Exercise prompt — The records below are to be duplicated character for character.

Extracted records:
Segment Open

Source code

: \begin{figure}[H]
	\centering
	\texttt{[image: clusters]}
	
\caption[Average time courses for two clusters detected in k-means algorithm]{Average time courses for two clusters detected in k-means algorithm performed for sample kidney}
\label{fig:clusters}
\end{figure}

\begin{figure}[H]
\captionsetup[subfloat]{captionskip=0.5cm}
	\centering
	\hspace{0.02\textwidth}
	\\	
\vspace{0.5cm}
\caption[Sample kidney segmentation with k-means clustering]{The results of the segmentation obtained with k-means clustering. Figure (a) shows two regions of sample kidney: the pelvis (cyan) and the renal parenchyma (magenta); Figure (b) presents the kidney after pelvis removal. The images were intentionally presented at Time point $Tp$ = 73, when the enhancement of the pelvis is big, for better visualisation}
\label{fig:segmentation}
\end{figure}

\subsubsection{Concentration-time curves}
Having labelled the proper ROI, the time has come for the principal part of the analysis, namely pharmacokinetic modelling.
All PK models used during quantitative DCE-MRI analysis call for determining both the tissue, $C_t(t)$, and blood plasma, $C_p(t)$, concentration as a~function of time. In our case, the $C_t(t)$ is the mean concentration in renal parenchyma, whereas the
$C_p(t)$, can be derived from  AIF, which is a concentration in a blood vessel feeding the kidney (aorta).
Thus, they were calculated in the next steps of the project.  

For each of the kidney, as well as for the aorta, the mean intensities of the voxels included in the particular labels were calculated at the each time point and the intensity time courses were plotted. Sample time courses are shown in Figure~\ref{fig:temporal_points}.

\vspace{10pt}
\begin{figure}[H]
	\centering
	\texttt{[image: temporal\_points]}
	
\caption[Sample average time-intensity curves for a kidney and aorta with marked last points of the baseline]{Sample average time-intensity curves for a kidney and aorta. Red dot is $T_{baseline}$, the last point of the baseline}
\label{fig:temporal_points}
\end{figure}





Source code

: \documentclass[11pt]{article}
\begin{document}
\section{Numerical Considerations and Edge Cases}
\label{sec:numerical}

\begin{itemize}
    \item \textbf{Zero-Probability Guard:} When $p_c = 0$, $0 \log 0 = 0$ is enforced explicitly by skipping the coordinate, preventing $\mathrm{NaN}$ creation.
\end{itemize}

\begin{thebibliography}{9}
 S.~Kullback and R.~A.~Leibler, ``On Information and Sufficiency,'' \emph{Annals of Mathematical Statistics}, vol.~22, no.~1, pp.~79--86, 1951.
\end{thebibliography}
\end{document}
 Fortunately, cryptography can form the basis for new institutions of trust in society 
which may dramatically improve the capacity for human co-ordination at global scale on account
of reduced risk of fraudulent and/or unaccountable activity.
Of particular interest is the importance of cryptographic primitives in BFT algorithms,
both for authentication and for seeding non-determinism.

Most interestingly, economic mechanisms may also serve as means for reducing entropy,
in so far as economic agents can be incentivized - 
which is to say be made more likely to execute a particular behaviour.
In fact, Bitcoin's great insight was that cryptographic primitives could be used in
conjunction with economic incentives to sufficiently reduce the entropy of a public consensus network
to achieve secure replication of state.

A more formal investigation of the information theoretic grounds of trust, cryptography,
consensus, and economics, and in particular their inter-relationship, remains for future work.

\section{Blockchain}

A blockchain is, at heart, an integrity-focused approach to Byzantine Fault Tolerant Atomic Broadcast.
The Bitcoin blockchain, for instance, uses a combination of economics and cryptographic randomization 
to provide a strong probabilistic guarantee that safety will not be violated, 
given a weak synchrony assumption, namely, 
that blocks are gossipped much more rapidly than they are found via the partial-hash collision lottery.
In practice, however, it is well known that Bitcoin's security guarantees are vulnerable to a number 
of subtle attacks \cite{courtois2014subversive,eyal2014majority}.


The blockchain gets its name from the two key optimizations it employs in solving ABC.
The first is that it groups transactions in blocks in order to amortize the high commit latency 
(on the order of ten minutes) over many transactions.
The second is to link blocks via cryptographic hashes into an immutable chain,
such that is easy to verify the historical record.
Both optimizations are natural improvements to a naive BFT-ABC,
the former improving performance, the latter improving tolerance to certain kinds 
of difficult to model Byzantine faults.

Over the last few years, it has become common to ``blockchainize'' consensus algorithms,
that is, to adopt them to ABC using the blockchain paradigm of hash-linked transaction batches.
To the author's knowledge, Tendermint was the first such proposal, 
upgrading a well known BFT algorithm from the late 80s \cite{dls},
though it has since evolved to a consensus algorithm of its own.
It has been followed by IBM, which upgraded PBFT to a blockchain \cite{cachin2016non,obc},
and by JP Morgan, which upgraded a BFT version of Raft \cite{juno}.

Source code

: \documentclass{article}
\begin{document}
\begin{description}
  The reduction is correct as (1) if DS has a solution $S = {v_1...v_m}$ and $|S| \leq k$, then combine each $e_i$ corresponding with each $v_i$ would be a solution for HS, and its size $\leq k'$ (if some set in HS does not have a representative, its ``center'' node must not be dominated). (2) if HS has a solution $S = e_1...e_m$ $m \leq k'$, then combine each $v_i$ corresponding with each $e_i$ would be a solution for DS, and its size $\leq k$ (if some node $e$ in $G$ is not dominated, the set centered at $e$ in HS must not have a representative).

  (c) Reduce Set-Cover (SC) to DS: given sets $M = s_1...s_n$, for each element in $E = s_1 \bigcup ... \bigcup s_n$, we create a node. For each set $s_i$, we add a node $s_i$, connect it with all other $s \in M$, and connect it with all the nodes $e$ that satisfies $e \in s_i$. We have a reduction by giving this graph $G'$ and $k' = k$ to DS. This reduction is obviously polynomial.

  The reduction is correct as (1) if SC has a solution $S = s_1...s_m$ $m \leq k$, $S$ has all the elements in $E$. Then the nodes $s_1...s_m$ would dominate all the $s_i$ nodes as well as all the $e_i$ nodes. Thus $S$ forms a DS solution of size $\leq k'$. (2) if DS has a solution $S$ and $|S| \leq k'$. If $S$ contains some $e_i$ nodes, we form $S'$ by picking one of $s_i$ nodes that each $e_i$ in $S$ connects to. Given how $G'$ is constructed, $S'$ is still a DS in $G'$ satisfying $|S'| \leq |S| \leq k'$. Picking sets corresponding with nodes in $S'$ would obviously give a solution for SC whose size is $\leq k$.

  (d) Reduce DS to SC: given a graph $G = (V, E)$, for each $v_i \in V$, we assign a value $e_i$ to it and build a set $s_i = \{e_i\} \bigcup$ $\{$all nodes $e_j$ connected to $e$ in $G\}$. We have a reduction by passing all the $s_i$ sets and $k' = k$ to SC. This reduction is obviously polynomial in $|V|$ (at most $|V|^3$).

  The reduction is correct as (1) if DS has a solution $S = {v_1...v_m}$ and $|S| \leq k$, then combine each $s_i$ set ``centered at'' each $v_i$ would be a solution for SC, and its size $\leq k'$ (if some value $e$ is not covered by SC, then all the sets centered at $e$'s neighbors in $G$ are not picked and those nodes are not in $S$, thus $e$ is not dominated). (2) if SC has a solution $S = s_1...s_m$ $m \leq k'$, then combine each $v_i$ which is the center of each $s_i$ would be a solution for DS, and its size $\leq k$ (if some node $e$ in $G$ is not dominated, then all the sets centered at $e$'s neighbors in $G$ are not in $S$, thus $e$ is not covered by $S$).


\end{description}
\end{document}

Segment Closed

Result of the task —
Source code

: \begin{figure}[H]
	\centering
	\texttt{[image: clusters]}
	
\caption[Average time courses for two clusters detected in k-means algorithm]{Average time courses for two clusters detected in k-means algorithm performed for sample kidney}
\label{fig:clusters}
\end{figure}

\begin{figure}[H]
\captionsetup[subfloat]{captionskip=0.5cm}
	\centering
	\hspace{0.02\textwidth}
	\\	
\vspace{0.5cm}
\caption[Sample kidney segmentation with k-means clustering]{The results of the segmentation obtained with k-means clustering. Figure (a) shows two regions of sample kidney: the pelvis (cyan) and the renal parenchyma (magenta); Figure (b) presents the kidney after pelvis removal. The images were intentionally presented at Time point $Tp$ = 73, when the enhancement of the pelvis is big, for better visualisation}
\label{fig:segmentation}
\end{figure}

\subsubsection{Concentration-time curves}
Having labelled the proper ROI, the time has come for the principal part of the analysis, namely pharmacokinetic modelling.
All PK models used during quantitative DCE-MRI analysis call for determining both the tissue, $C_t(t)$, and blood plasma, $C_p(t)$, concentration as a~function of time. In our case, the $C_t(t)$ is the mean concentration in renal parenchyma, whereas the
$C_p(t)$, can be derived from  AIF, which is a concentration in a blood vessel feeding the kidney (aorta).
Thus, they were calculated in the next steps of the project.  

For each of the kidney, as well as for the aorta, the mean intensities of the voxels included in the particular labels were calculated at the each time point and the intensity time courses were plotted. Sample time courses are shown in Figure~\ref{fig:temporal_points}.

\vspace{10pt}
\begin{figure}[H]
	\centering
	\texttt{[image: temporal\_points]}
	
\caption[Sample average time-intensity curves for a kidney and aorta with marked last points of the baseline]{Sample average time-intensity curves for a kidney and aorta. Red dot is $T_{baseline}$, the last point of the baseline}
\label{fig:temporal_points}
\end{figure}





Source code

: \documentclass[11pt]{article}
\begin{document}
\section{Numerical Considerations and Edge Cases}
\label{sec:numerical}

\begin{itemize}
    \item \textbf{Zero-Probability Guard:} When $p_c = 0$, $0 \log 0 = 0$ is enforced explicitly by skipping the coordinate, preventing $\mathrm{NaN}$ creation.
\end{itemize}

\begin{thebibliography}{9}
 S.~Kullback and R.~A.~Leibler, ``On Information and Sufficiency,'' \emph{Annals of Mathematical Statistics}, vol.~22, no.~1, pp.~79--86, 1951.
\end{thebibliography}
\end{document}
 Fortunately, cryptography can form the basis for new institutions of trust in society 
which may dramatically improve the capacity for human co-ordination at global scale on account
of reduced risk of fraudulent and/or unaccountable activity.
Of particular interest is the importance of cryptographic primitives in BFT algorithms,
both for authentication and for seeding non-determinism.

Most interestingly, economic mechanisms may also serve as means for reducing entropy,
in so far as economic agents can be incentivized - 
which is to say be made more likely to execute a particular behaviour.
In fact, Bitcoin's great insight was that cryptographic primitives could be used in
conjunction with economic incentives to sufficiently reduce the entropy of a public consensus network
to achieve secure replication of state.

A more formal investigation of the information theoretic grounds of trust, cryptography,
consensus, and economics, and in particular their inter-relationship, remains for future work.

\section{Blockchain}

A blockchain is, at heart, an integrity-focused approach to Byzantine Fault Tolerant Atomic Broadcast.
The Bitcoin blockchain, for instance, uses a combination of economics and cryptographic randomization 
to provide a strong probabilistic guarantee that safety will not be violated, 
given a weak synchrony assumption, namely, 
that blocks are gossipped much more rapidly than they are found via the partial-hash collision lottery.
In practice, however, it is well known that Bitcoin's security guarantees are vulnerable to a number 
of subtle attacks \cite{courtois2014subversive,eyal2014majority}.


The blockchain gets its name from the two key optimizations it employs in solving ABC.
The first is that it groups transactions in blocks in order to amortize the high commit latency 
(on the order of ten minutes) over many transactions.
The second is to link blocks via cryptographic hashes into an immutable chain,
such that is easy to verify the historical record.
Both optimizations are natural improvements to a naive BFT-ABC,
the former improving performance, the latter improving tolerance to certain kinds 
of difficult to model Byzantine faults.

Over the last few years, it has become common to ``blockchainize'' consensus algorithms,
that is, to adopt them to ABC using the blockchain paradigm of hash-linked transaction batches.
To the author's knowledge, Tendermint was the first such proposal, 
upgrading a well known BFT algorithm from the late 80s \cite{dls},
though it has since evolved to a consensus algorithm of its own.
It has been followed by IBM, which upgraded PBFT to a blockchain \cite{cachin2016non,obc},
and by JP Morgan, which upgraded a BFT version of Raft \cite{juno}.

Source code

: \documentclass{article}
\begin{document}
\begin{description}
  The reduction is correct as (1) if DS has a solution $S = {v_1...v_m}$ and $|S| \leq k$, then combine each $e_i$ corresponding with each $v_i$ would be a solution for HS, and its size $\leq k'$ (if some set in HS does not have a representative, its ``center'' node must not be dominated). (2) if HS has a solution $S = e_1...e_m$ $m \leq k'$, then combine each $v_i$ corresponding with each $e_i$ would be a solution for DS, and its size $\leq k$ (if some node $e$ in $G$ is not dominated, the set centered at $e$ in HS must not have a representative).

  (c) Reduce Set-Cover (SC) to DS: given sets $M = s_1...s_n$, for each element in $E = s_1 \bigcup ... \bigcup s_n$, we create a node. For each set $s_i$, we add a node $s_i$, connect it with all other $s \in M$, and connect it with all the nodes $e$ that satisfies $e \in s_i$. We have a reduction by giving this graph $G'$ and $k' = k$ to DS. This reduction is obviously polynomial.

  The reduction is correct as (1) if SC has a solution $S = s_1...s_m$ $m \leq k$, $S$ has all the elements in $E$. Then the nodes $s_1...s_m$ would dominate all the $s_i$ nodes as well as all the $e_i$ nodes. Thus $S$ forms a DS solution of size $\leq k'$. (2) if DS has a solution $S$ and $|S| \leq k'$. If $S$ contains some $e_i$ nodes, we form $S'$ by picking one of $s_i$ nodes that each $e_i$ in $S$ connects to. Given how $G'$ is constructed, $S'$ is still a DS in $G'$ satisfying $|S'| \leq |S| \leq k'$. Picking sets corresponding with nodes in $S'$ would obviously give a solution for SC whose size is $\leq k$.

  (d) Reduce DS to SC: given a graph $G = (V, E)$, for each $v_i \in V$, we assign a value $e_i$ to it and build a set $s_i = \{e_i\} \bigcup$ $\{$all nodes $e_j$ connected to $e$ in $G\}$. We have a reduction by passing all the $s_i$ sets and $k' = k$ to SC. This reduction is obviously polynomial in $|V|$ (at most $|V|^3$).

  The reduction is correct as (1) if DS has a solution $S = {v_1...v_m}$ and $|S| \leq k$, then combine each $s_i$ set ``centered at'' each $v_i$ would be a solution for SC, and its size $\leq k'$ (if some value $e$ is not covered by SC, then all the sets centered at $e$'s neighbors in $G$ are not picked and those nodes are not in $S$, thus $e$ is not dominated). (2) if SC has a solution $S = s_1...s_m$ $m \leq k'$, then combine each $v_i$ which is the center of each $s_i$ would be a solution for DS, and its size $\leq k$ (if some node $e$ in $G$ is not dominated, then all the sets centered at $e$'s neighbors in $G$ are not in $S$, thus $e$ is not covered by $S$).


\end{description}
\end{document}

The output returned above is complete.